Sure, this movie is little more than an entirely gratuitous teenage male fantasy, but dammit, it’s a really fun movie to just relax and watch. There’s loads of fairly graphic cartoon sex and super-graphic cartoon violence, but that sort of thing is a lot of fun every once in a while.
The acting is pretty notable, mostly for the fact that John Candy, Eugene Levy and Harold Ramis all play several characters apiece and offer their comedic genius (and, though he doesn’t act, Ivan Ghostbusters Reitman produced the film).
The soundtrack is another place where the film shines. I love when we see good licensed music in a cartoon. Black Sabbath? Devo? Blue Oyster Cult? Cheap Trick? Hell yeah! Add to that an awesome score by Elmer Bernstein (who was probably one of my favorite film composers), and you’ve got a soundtrack that makes everything else five times cooler.
The animation is really kickass here, too. It’s got that 80’s feel to it most of the time, which I just love, but it’s also really ahead of its time in some certain places. As stated earlier, each segment has its own distinctly different animation style; the Den segment is clearly inspired by Frank Frazetta, while the Captain Sternn segment has a cheesy, cartoonish style with big eyes, square jaws, etc. and the WWII segment is drawn realistically, with some very grotesque gore and genuinely creepy zombies.
Is it a profound, thought-provoking film?

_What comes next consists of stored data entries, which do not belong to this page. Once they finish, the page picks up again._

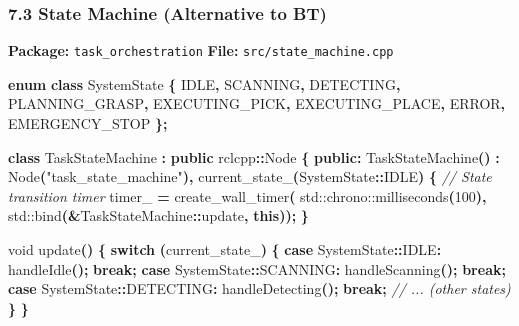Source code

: \documentclass[
]{article}
\newenvironment{Shaded}{\begin{snugshade}}{\end{snugshade}}
\newcommand{\BuiltInTok}[1]{#1}
\newcommand{\CommentTok}[1]{\textcolor[rgb]{0.56,0.35,0.01}{\textit{#1}}}
\newcommand{\ControlFlowTok}[1]{\textcolor[rgb]{0.13,0.29,0.53}{\textbf{#1}}}
\newcommand{\DataTypeTok}[1]{\textcolor[rgb]{0.13,0.29,0.53}{#1}}
\newcommand{\DecValTok}[1]{\textcolor[rgb]{0.00,0.00,0.81}{#1}}
\newcommand{\KeywordTok}[1]{\textcolor[rgb]{0.13,0.29,0.53}{\textbf{#1}}}
\newcommand{\NormalTok}[1]{#1}
\newcommand{\OperatorTok}[1]{\textcolor[rgb]{0.81,0.36,0.00}{\textbf{#1}}}
\newcommand{\StringTok}[1]{\textcolor[rgb]{0.31,0.60,0.02}{#1}}
\newcommand{\VariableTok}[1]{\textcolor[rgb]{0.00,0.00,0.00}{#1}}
\begin{document}
\hypertarget{state-machine-alternative-to-bt}{%
\subsubsection{7.3 State Machine (Alternative to
BT)}\label{state-machine-alternative-to-bt}}

\textbf{Package:} \texttt{task\_orchestration} \textbf{File:}
\texttt{src/state\_machine.cpp}

\begin{Shaded}
\begin{Highlighting}[]
\KeywordTok{enum} \KeywordTok{class}\NormalTok{ SystemState }\OperatorTok{\{}
\NormalTok{    IDLE}\OperatorTok{,}
\NormalTok{    SCANNING}\OperatorTok{,}
\NormalTok{    DETECTING}\OperatorTok{,}
\NormalTok{    PLANNING\_GRASP}\OperatorTok{,}
\NormalTok{    EXECUTING\_PICK}\OperatorTok{,}
\NormalTok{    EXECUTING\_PLACE}\OperatorTok{,}
\NormalTok{    ERROR}\OperatorTok{,}
\NormalTok{    EMERGENCY\_STOP}
\OperatorTok{\};}

\KeywordTok{class}\NormalTok{ TaskStateMachine }\OperatorTok{:} \KeywordTok{public}\NormalTok{ rclcpp}\OperatorTok{::}\NormalTok{Node }\OperatorTok{\{}
\KeywordTok{public}\OperatorTok{:}
\NormalTok{    TaskStateMachine}\OperatorTok{()} \OperatorTok{:}\NormalTok{ Node}\OperatorTok{(}\StringTok{"task\_state\_machine"}\OperatorTok{),} \VariableTok{current\_state\_}\OperatorTok{(}\NormalTok{SystemState}\OperatorTok{::}\NormalTok{IDLE}\OperatorTok{)} \OperatorTok{\{}
        \CommentTok{// State transition timer}
        \VariableTok{timer\_} \OperatorTok{=}\NormalTok{ create\_wall\_timer}\OperatorTok{(}
            \BuiltInTok{std::}\NormalTok{chrono::milliseconds}\OperatorTok{(}\DecValTok{100}\OperatorTok{),}
            \BuiltInTok{std::}\NormalTok{bind}\OperatorTok{(\&}\NormalTok{TaskStateMachine}\OperatorTok{::}\NormalTok{update}\OperatorTok{,} \KeywordTok{this}\OperatorTok{));}
    \OperatorTok{\}}

    \DataTypeTok{void}\NormalTok{ update}\OperatorTok{()} \OperatorTok{\{}
        \ControlFlowTok{switch} \OperatorTok{(}\VariableTok{current\_state\_}\OperatorTok{)} \OperatorTok{\{}
            \ControlFlowTok{case}\NormalTok{ SystemState}\OperatorTok{::}\NormalTok{IDLE}\OperatorTok{:}
\NormalTok{                handleIdle}\OperatorTok{();}
                \ControlFlowTok{break}\OperatorTok{;}
            \ControlFlowTok{case}\NormalTok{ SystemState}\OperatorTok{::}\NormalTok{SCANNING}\OperatorTok{:}
\NormalTok{                handleScanning}\OperatorTok{();}
                \ControlFlowTok{break}\OperatorTok{;}
            \ControlFlowTok{case}\NormalTok{ SystemState}\OperatorTok{::}\NormalTok{DETECTING}\OperatorTok{:}
\NormalTok{                handleDetecting}\OperatorTok{();}
                \ControlFlowTok{break}\OperatorTok{;}
            \CommentTok{// ... (other states)}
        \OperatorTok{\}}
    \OperatorTok{\}}


\end{Highlighting}
\end{Shaded}
\end{document}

Hell no. Is it without artistic merit? Not necessarily. Putting aside personal tastes for a minute, I feel that this film is a great time capsule from the early 80’s and an important part of the history of American animation. Now, as far as personal taste goes… I seriously love this movie. As much of a dumb, testosterone-laden film this could have been, the guys making it knew not to take it too seriously, so it has a great sense of humor about it that makes it so much more enjoyable and memorable in the long run. This honestly deserves every ounce of its cult classic status. It’s not even a guilty pleasure for me; I wear my status as a hardcore Heavy Metal fan with pride.
RATING: 10/10

1 comment:

  1. "Sure, this movie is little more than an entirely gratuitous teenage male fantasy..."

    What about a gratuitous teenage female fantasy? ;) It's the warrior-woman, Taarna, who ends up kicking a ton of male ass and riding off on a big bird-lizard-thing at the end (and so does the little girl, if I remember correctly; she ends up becoming the next Taarna). I've actually heard of some people who've named their daughter Taarna, which is kind of cute and probably not the worst name they could be given....

    Seriously, wouldn't you like to have a big bird-reptile-thing to fly around on? I know I would.

    Anyhoo, I really need to see this film again. BTW, you've seen "The Fifth Element", right? That has a LOT of similarities to Heavy Metal the comic and Heavy Metal the movie, visually and story-wise. It also has one of the best, if not THE best, scores I've heard in a science fiction movie.